## PROBLEM REQUIREMENTS:
Work through the data line by line, gathering every line that has the word "image".

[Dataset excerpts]
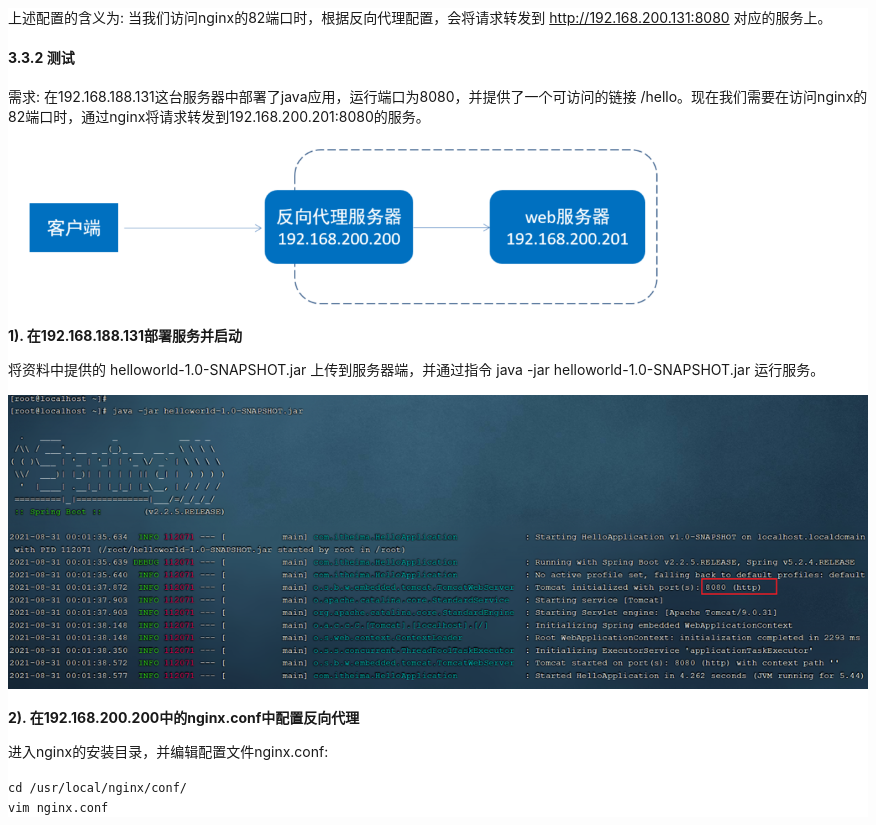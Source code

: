 上述配置的含义为: 当我们访问nginx的82端口时，根据反向代理配置，会将请求转发到 http://192.168.200.131:8080 对应的服务上。



#### 3.3.2 测试

需求: 在192.168.188.131这台服务器中部署了java应用，运行端口为8080，并提供了一个可访问的链接 /hello。现在我们需要在访问nginx的82端口时，通过nginx将请求转发到192.168.200.201:8080的服务。

<img src="assets/image-20210830235803013.png" alt="image-20210830235803013" style="zoom:67%;" /> 



**1). 在192.168.188.131部署服务并启动**

将资料中提供的 helloworld-1.0-SNAPSHOT.jar 上传到服务器端，并通过指令 java -jar helloworld-1.0-SNAPSHOT.jar 运行服务。

![image-20210831000152199](assets/image-20210831000152199.png) 



**2). 在192.168.200.200中的nginx.conf中配置反向代理**

进入nginx的安装目录，并编辑配置文件nginx.conf:

```
cd /usr/local/nginx/conf/
vim nginx.conf
```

## THE ANSWER:
<img src="assets/image-20210830235803013.png" alt="image-20210830235803013" style="zoom:67%;" /> 
![image-20210831000152199](assets/image-20210831000152199.png) 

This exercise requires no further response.